Frank De Boer e l'Inter, un matrimonio di scarso successo. Una manciata di partite, per conoscersi e salutarsi. L'esigenza del risultato a cozzare contro l'idea di progetto. Uno scorcio di campionato, l'impresa con la Juventus e tanti ruzzoloni, fino alla decisione definitiva. Esonero e rottura del rapporto. Al giornale olandese Ziggo Sport, il tecnico racconta l'esperienza italiana e le lacune del club nerazzurro. La nuova proprietà non ha - realmente - in mano la squadra. Manca un punto fermo, un costante riferimento in grado di dare direttive e indicazioni. L'indecisione societaria si riflette poi sul campo e in ogni componente.
"I cinesi sono i proprietari, ma hanno però un supervisore che è italiano. Hanno tutto il potere, ma nessuno ha veramente il potere. Nessuno comanda. Penso che questo sia il problema principale. La nuova proprietà pretende molto, ma si dovrebbe prima guardare e valutare a ciò che c’è dentro la società e come è organizzata".

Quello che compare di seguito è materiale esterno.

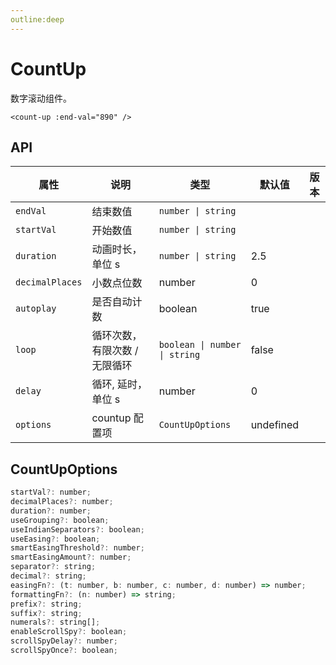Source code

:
 ```yaml
---
outline:deep
---
```


<!-- markdownlint-disable-next-line -->
<script setup>
import CountUp from '../../src/components/count-up/index.vue'
</script>

# CountUp

数字滚动组件。

```vue
<count-up :end-val="890" />
```
<!-- markdownlint-disable-next-line -->
<count-up :end-val="890"></count-up>

## API

| 属性 | 说明 | 类型 | 默认值 | 版本 |
|---|---|------|---|---|
| `endVal` | 结束数值 | `number \| string` |  |  |
| `startVal` | 开始数值 |  `number \| string` |  |  |
| `duration` | 动画时长，单位 s | `number \| string` | 2.5 |  |
| `decimalPlaces` | 小数点位数 | number | 0 |  |
| `autoplay` | 是否自动计数 | boolean | true |  |
| `loop` | 循环次数，有限次数 / 无限循环 | `boolean \| number \| string` | false |  |
| `delay` | 循环, 延时，单位 s | number | 0 |  |
| `options` | countup 配置项 | `CountUpOptions` | undefined |  |

## CountUpOptions

```js
startVal?: number;
decimalPlaces?: number;
duration?: number;
useGrouping?: boolean;
useIndianSeparators?: boolean;
useEasing?: boolean;
smartEasingThreshold?: number;
smartEasingAmount?: number;
separator?: string;
decimal?: string;
easingFn?: (t: number, b: number, c: number, d: number) => number;
formattingFn?: (n: number) => string;
prefix?: string;
suffix?: string;
numerals?: string[];
enableScrollSpy?: boolean;
scrollSpyDelay?: number;
scrollSpyOnce?: boolean;
```
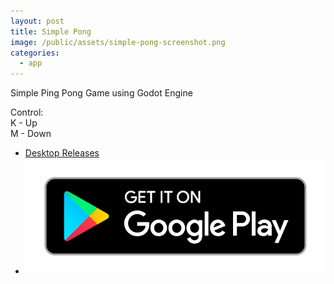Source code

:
 ```yaml
---
layout: post
title: Simple Pong
image: /public/assets/simple-pong-screenshot.png
categories:
  - app
---
```


Simple Ping Pong Game using Godot Engine

Control:<br>
K - Up<br>
M - Down

- <a href="https://github.com/takasoft/simple-pong/releases" target="_blank">Desktop Releases</a>
- <a href='https://play.google.com/store/apps/details?id=com.takaosoftware.simplepong'><img alt='Get it on Google Play' src='/public/assets/google-play-badge.png' class="google-play-badge"></a>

L'incostanza di rendimento come amara realtà. La volontà di proporre qualcosa di diverso, gradevole, il desiderio di "ripulire" e trasformare l'Inter. Alterni responsi, figli di scarsa fiducia.
"Giocavo con il 4-3-3: pressione alta e anticipo, se possibile. A volte è andata bene come nella gara contro la Juve. Ma è vero, abbiamo avuto troppi alti e bassi".
In chiusura, De Boer si ricollega al Napoli e sottolinea la costruzione del progetto partenopeo. Pazienza ed attesa per rifinire il gruppo, per trovare una coesione d'insieme. Una crescita graduale, per arrivare, ora, alla chiusura del cerchio. Anni di lavoro per assorbire dettami e principi, per assimilare un processo. Realtà ben diversa da quella milanese. "Tutto e subito", questo il dogma all'ombra della Madonnina. Difficile per chiunque, anche per De Boer.
"Guardate a Napoli dove ci sono voluti otto anni perché rendesse il progetto... All’Inter invece si aspettavano di vedere qualcosa di buono dopo due settimane. Una cosa impossibile".